Budget deficits bedevil nearly every state, yet six states have not raised their beer taxes in 50 years or more, according to a new interactive map published by Marin Institute called the Neglected & Outdated Beer Taxes Map. Wyoming, in fact, hasn’t raised its beer tax since 1935, when Franklin D. Roosevelt was serving his first term as president.
The six states that have not changed their beer taxes in at least 50 years are Kentucky, Louisiana, Mississippi, Pennsylvania, West Virginia, and Wyoming. Marin Institute also compared actual tax rates and the amount of real value lost to inflation, and found six more states with extremely low and out-of-date beer taxes — Georgia, Idaho, Michigan, Missouri, North Dakota, and Wisconsin — to create a list of the bottom 12 states in the nation.
“Just point your cursor at a state and you can see [your state’s] current beer tax rate, the year of your last tax increase, and the loss of revenue from inflation,” said Bruce Lee Livingston, CEO of the Marin Institute. “We show the twelve states that have hit the bottom of the barrel in beer tax revenues and are the most overdue for an increase.”

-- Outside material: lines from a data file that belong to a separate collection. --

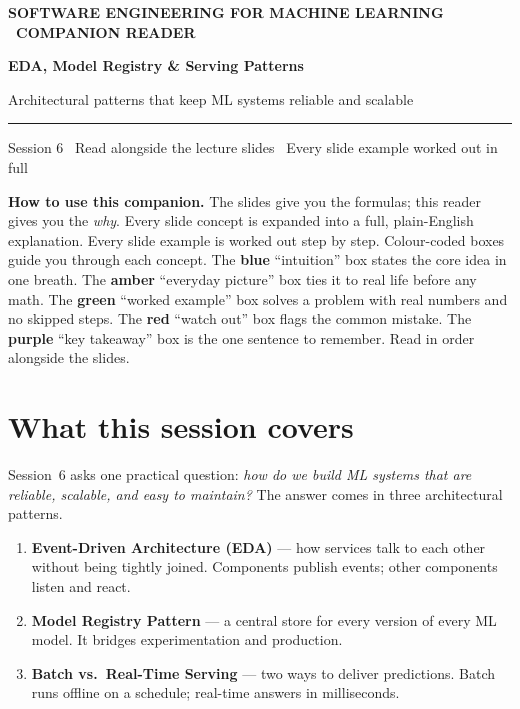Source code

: \documentclass[a4paper,11pt]{article}
\providecommand{\addfontfeatureslike}[1]{#1}
\newcommand{\titlebanner}[4]{%
  \begin{tcolorbox}[
    enhanced, breakable=false,
    colback=navy, colframe=navy,
    boxrule=0pt, arc=3pt, outer arc=3pt,
    left=16pt, right=16pt, top=16pt, bottom=16pt,
    before skip=2pt, after skip=14pt,
    width=\linewidth ]
    {\sffamily\footnotesize\bfseries\color{white!85}%
      \MakeUppercase{\addfontfeatureslike{#1}}}\par
    \vspace{6pt}
    {\sffamily\bfseries\fontsize{30}{34}\selectfont\color{white} #2\par}
    \vspace{5pt}
    {\sffamily\large\color{white!88} #3\par}
    \vspace{9pt}
    {\color{white!55}\rule{\linewidth}{0.4pt}}\par
    \vspace{6pt}
    {\sffamily\footnotesize\color{white!82} #4\par}
  \end{tcolorbox}%
}
\begin{document}

\thispagestyle{fancy}

\titlebanner
  {Software Engineering for Machine Learning \textperiodcentered\ Companion Reader}
  {EDA, Model Registry \& Serving Patterns}
  {Architectural patterns that keep ML systems reliable and scalable}
  {Session 6 \textperiodcentered\ Read alongside the lecture slides \textperiodcentered\ Every slide example worked out in full}

\noindent\textbf{How to use this companion.}
The slides give you the formulas; this reader gives you the \emph{why}.
Every slide concept is expanded into a full, plain-English explanation.
Every slide example is worked out step by step.
Colour-coded boxes guide you through each concept.
The \textcolor{intuFrame}{\textbf{blue}} ``intuition'' box states the core idea
in one breath.
The \textcolor{everyFrame}{\textbf{amber}} ``everyday picture'' box ties it to
real life before any math.
The \textcolor{workFrame}{\textbf{green}} ``worked example'' box solves a
problem with real numbers and no skipped steps.
The \textcolor{watchFrame}{\textbf{red}} ``watch out'' box flags the common
mistake.
The \textcolor{keyFrame}{\textbf{purple}} ``key takeaway'' box is the one
sentence to remember. Read in order alongside the slides.

\medskip

\section{What this session covers}

Session~6 asks one practical question: \emph{how do we build ML systems that
are reliable, scalable, and easy to maintain?}
The answer comes in three architectural patterns.

\begin{enumerate}
  \item \textbf{Event-Driven Architecture (EDA)} --- how services talk to each
        other without being tightly joined. Components publish events; other
        components listen and react.
  \item \textbf{Model Registry Pattern} --- a central store for every version
        of every ML model. It bridges experimentation and production.
  \item \textbf{Batch vs.\ Real-Time Serving} --- two ways to deliver
        predictions. Batch runs offline on a schedule; real-time answers in
        milliseconds.
\end{enumerate}
\end{document}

The problem, according to Marin Institute, isn’t just low tax rates, it’s also inflation. In 47 states, the revenue from beer taxes lost to inflation ranged from 25 percent to over 75 percent.
For example, the real value of Wyoming’s beer tax — 2 cents a gallon — has eroded by a whopping 94 percent since it was created. According to Marin, an increase of a nickel a drink in Wyoming would yield nearly $8 million in annual revenue, easily exceeding the $5 million budget shortfall projected for the state by 2013.
The solution? Marin Institute recommended that states looking for revenue consider raising their beer taxes — and indexing the new rates to inflation.
Is your state at the bottom of the “beer tax barrel”?